La caída de Botero

La caída de Botero

La caída del ministro se veía venir, pues desde el principio tropezaba más que la reforma tributaria

08 de noviembre 2019 , 10:26 p.m.

Hoy hace 30 años se cayó el muro de Berlín, que separaba las dos Alemanias, y fue fiesta para la humanidad. En Colombia lo celebramos con la caída del ministro de Defensa, Guillermo Botero.

Qué difícil es dirigir un país como este. El gobierno del presidente Duque está en un momento de esos en que golpea en el confesionario, y le sale el diablo. Palacio necesita que el agua bendita llueva de lo alto como riego santo, como se dirá pronto en los gozos navideños.

La caída del ministro, como se dice de los huracanes, se veía venir, pues desde el principio tropezaba más que la reforma tributaria.
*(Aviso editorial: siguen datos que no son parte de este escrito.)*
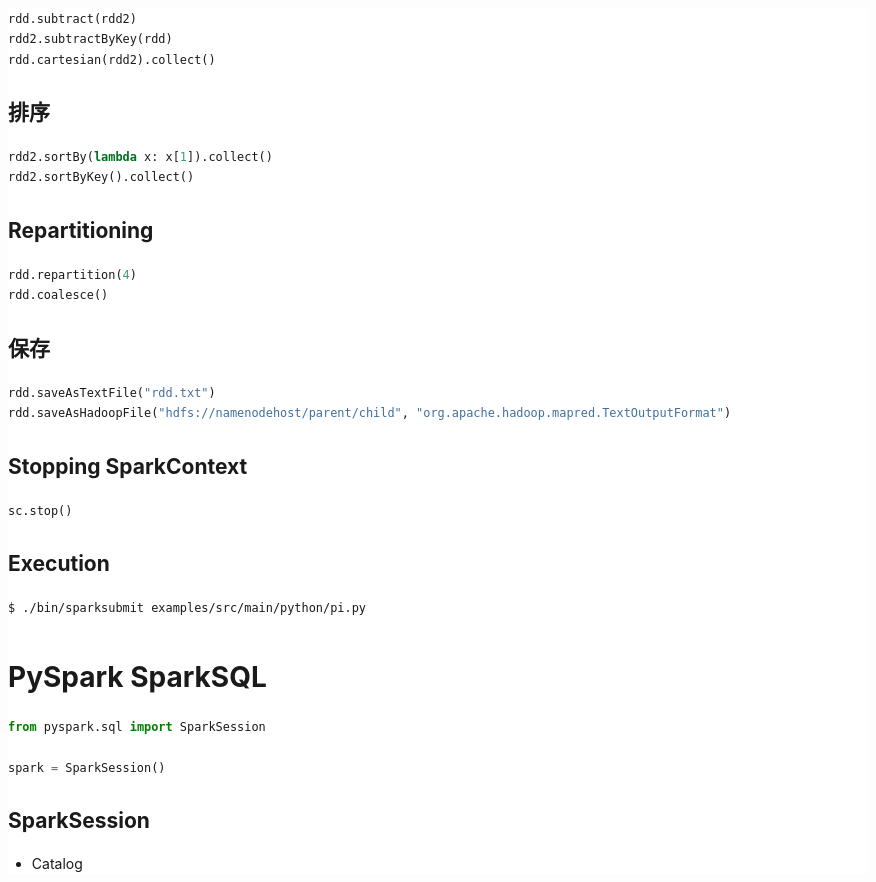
 ```python
rdd.subtract(rdd2)
rdd2.subtractByKey(rdd)
rdd.cartesian(rdd2).collect()
```

## 排序

```python
rdd2.sortBy(lambda x: x[1]).collect()
rdd2.sortByKey().collect()
```

## Repartitioning

```python
rdd.repartition(4)
rdd.coalesce()
```

## 保存

```python
rdd.saveAsTextFile("rdd.txt")
rdd.saveAsHadoopFile("hdfs://namenodehost/parent/child", "org.apache.hadoop.mapred.TextOutputFormat")
```

## Stopping SparkContext

```python
sc.stop()
```

## Execution

```bash
$ ./bin/sparksubmit examples/src/main/python/pi.py
```

# PySpark SparkSQL

```python
from pyspark.sql import SparkSession

spark = SparkSession()
```

## SparkSession

* Catalog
Él es un empresario exitoso de bonita carrera, que llegó a ser presidente de Fenalco, la respetable asociación gremial que fundó su padre.

Lo que hay aquí es la evidencia dolorosa y cruel de que continúa un drama que viola el Derecho Internacional Humanitario: el reclutamiento de menores por los grupos armados

Pero los toros se miran distinto desde la barrera. Para ser ministro de Defensa en un país como este, aparte de números, se necesita ser conocedor de las tropas, de las estrategias militares, de tácticas de guerra; de los miles de mañas de los curtidos enemigos del país, como las guerrillas, los ‘paras’ y los narcos; de las Fuerzas Militares por dentro, de los pelotones y de los avispados. Y, como hacen las y los que quieren guardar la línea, saber cerrar el pico y también abrirlo cuando toca. Y marchar bien. Saber el paso de ganso o el paso al costado. Los ministros deben ser diplomáticos, politólogos y sociólogos.

Uno de los chistes del próximo 28 de diciembre, Día de los Santos Inocentes, va a ser recordar que uno de los mayores delitos del Vichada es el robo de ropa extendida, como dijo... Qué risa que me roben el pantalón y me dejen la camisa. El otro va a ser el oso internacional de las fotos chimbas que llevó Duque a la ONU del Eln en Venezuela. Y otros del escogido para tan altos ministerios.

El martillazo en el muro de Botero fue la revelación del senador Roy Barreras de que, en un bombardeo contra ‘Gildardo Cucho’, de las disidencias de las Farc, el 29 de agosto, murieron ocho menores de edad y que el ministro no le contó al país, tal vez porque había ropa extendida...

El reemplazo tiene que ser muy bien escogido. Pero lo que hay aquí es la evidencia dolorosa y cruel de que continúa un drama que viola el Derecho Internacional Humanitario: el reclutamiento de menores por los grupos armados. Y los primeros culpables no son nuestras Fuerzas Armadas, sino los reclutadores, que se los llevan como escudo y para explotación sexual. ¡Horror!

Obvio, que se aclare todo. Y se debe extremar la inteligencia, pues en las disidencias y los grupos ilegales hay mucho menor. Según la Unidad de Víctimas, en 2018, 77.000 niños fueron víctimas del conflicto.

Pero, a menudo, entre el Gobierno central y el país profundo hay un muro que no deja ver la pobreza, la falta de oportunidades y de presencia del Estado, pues los niños muchas veces ven más guerrilleros que soldados y maestros. Y sus padres, más coca que café. En ese ambiente, los ilegales se los llevan a las buenas o a las malas, o ellos se regalan. Lo hemos visto en testimonios después de la firma de la paz. En las mismas fotos que llevó el Presidente a la ONU hay niños con los del Eln.

Duro con los alzados en armas, pero también contra el olvido estatal, la miseria en el campo y la corrupción. Si no hay esperanzas de mejor futuro y los ilegales y la coca siguen pasando frente a los ranchos y las escuelas, las primeras víctimas seguirán siendo los santos inocentes. Y seguirán diciendo, a los 12 años o menos: “Mami, me voy porque me toca”, como la niña que murió en el bombardeo, a quien se la llevó alias el Viejo. A los niños también los recluta una vieja asesina, alias el hambre. Si seguimos así, hasta los ministros dirán “me voy porque me toca”.